The latest plan of the company is likely to further heat up competition with retailers like Walmart (NYSE:WMT), Target (NYSE:TGT) and Kroger (NYSE:KR), which are already reeling under its influence.

Per a report from Statista, revenues in the U.S. food and beverages market are expected to witness a CAGR of 12.5% between 2018 and 2022, and reach $25.98 billion by 2022. Further, revenues in this particular market are projected at $16.2 billion for 2018.

All these endeavors are likely to aid the company in rapidly penetrating the grocery and ready- to-eat food retail space. Furthermore, these efforts will strengthen Amazon’s physical presence, which will help it address the traditional section of the population that still hesitates to shop online.

Zacks Rank & Stocks to Consider

Amazon currently carries a Zacks Rank #3 (Hold).

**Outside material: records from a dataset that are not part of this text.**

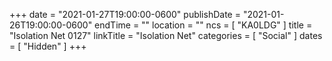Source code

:+++
date = "2021-01-27T19:00:00-0600"
publishDate = "2021-01-26T19:00:00-0600"
endTime = ""
location = ""
ncs = [ "KA0LDG" ]
title = "Isolation Net 0127"
linkTitle = "Isolation Net"
categories = [ "Social" ]
dates = [ "Hidden" ]
+++
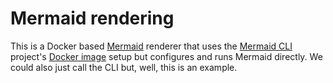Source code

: # Mermaid rendering

This is a Docker based [Mermaid](https://mermaid-js.github.io/mermaid/#/) renderer that uses the [Mermaid CLI](https://github.com/mermaid-js/mermaid-cli) project's [Docker image](https://hub.docker.com/r/minlag/mermaid-cli) setup but configures and runs Mermaid directly. We could also just call the CLI but, well, this is an example. 
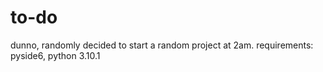 # to-do
dunno, randomly decided to start a random project at 2am. requirements: pyside6, python 3.10.1 
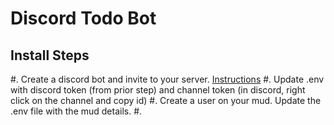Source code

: # Discord Todo Bot

## Install Steps

#. Create a discord bot and invite to your server. [Instructions](https://discordpy.readthedocs.io/en/stable/discord.html)
#. Update .env with discord token (from prior step) and channel token (in discord, right click on the channel and copy id)
#. Create a user on your mud. Update the .env file with the mud details.
#.

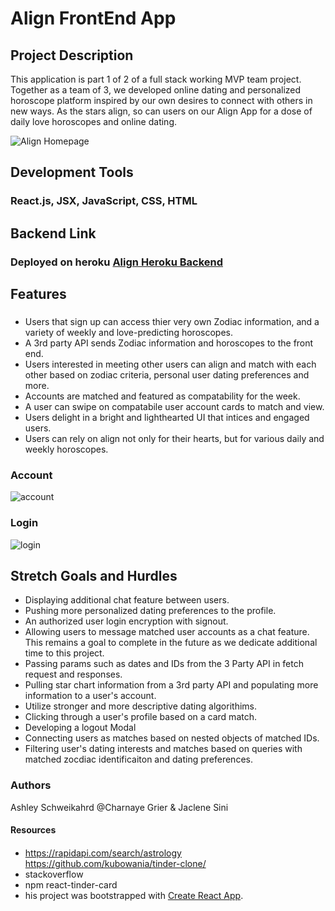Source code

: # Align FrontEnd App

## Project Description

This application is part 1 of 2 of a full stack working MVP team project. Together as a team of 3, we developed online dating and personalized horoscope platform inspired by our own desires to connect with others in new ways. As the stars align, so can users on our Align App for a dose of daily love horoscopes and online dating.

![Align Homepage](https://user-images.githubusercontent.com/97924485/171994333-e94adca5-aa10-4ac7-9aea-686d9371f34b.png)

## Development Tools
### React.js, JSX, JavaScript, CSS, HTML

## Backend Link
### Deployed on heroku [Align Heroku Backend](https://horoscopedatingapp-backend.herokuapp.com/users)

## Features
###
* Users that sign up can access thier very own Zodiac information, and a variety of weekly and love-predicting horoscopes.
* A 3rd party API sends Zodiac information and horoscopes to the front end.
* Users interested in meeting other users can align and match with each other based on zodiac criteria, personal user dating preferences and more.
* Accounts are matched and featured as compatability for the week.
* A user can swipe on compatabile user account cards to match and view.
* Users delight in a bright and lighthearted UI that intices and engaged users.
* Users can rely on align not only for their hearts, but for various daily and weekly horoscopes.

### Account
![account](https://user-images.githubusercontent.com/98440887/171994942-8b0f4235-e86c-466d-beb9-cd5de5b652d2.png)

### Login
![login](https://user-images.githubusercontent.com/98440887/171994952-3d93dc83-0555-4869-884e-21a08ae395d6.png)


 ## Stretch Goals and Hurdles
* Displaying additional chat feature between users.
* Pushing more personalized dating preferences to the profile.
* An authorized user login encryption with signout.
* Allowing users to message matched user accounts as a chat feature. This remains a goal to complete in the future as we dedicate additional time to this project.
* Passing params such as dates and IDs from the 3 Party API in fetch request and responses.
* Pulling star chart information from a 3rd party API and populating more information to a user's account.
* Utilize stronger and more descriptive dating algorithims.
* Clicking through a user's profile based on a card match.
* Developing a logout Modal
* Connecting users as matches based on nested objects of matched IDs.
* Filtering user's dating interests and matches based on queries with matched zocdiac identificaiton and dating preferences.

### Authors
Ashley Schweikahrd @Charnaye Grier & Jaclene Sini

#### Resources
####
* https://rapidapi.com/search/astrology
https://github.com/kubowania/tinder-clone/
* stackoverflow
* npm react-tinder-card
* his project was bootstrapped with [Create React App](https://github.com/facebook/create-react-app).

Some better-ranked stocks in the broader technology sector include AMETEK, Inc. (NYSE:AME) , QuinStreet, Inc. (NASDAQ:QNST) and Stamps.com Inc. (NASDAQ:STMP) , each carrying a Zacks Rank #2 (Buy). You can see the complete list of today’s Zacks #1 Rank (Strong Buy) stocks here.

Long-term earnings growth rate for AMETEK, QuinStreet and Stamps.com is currently pegged at 11.18%, 25% and 15%, respectively.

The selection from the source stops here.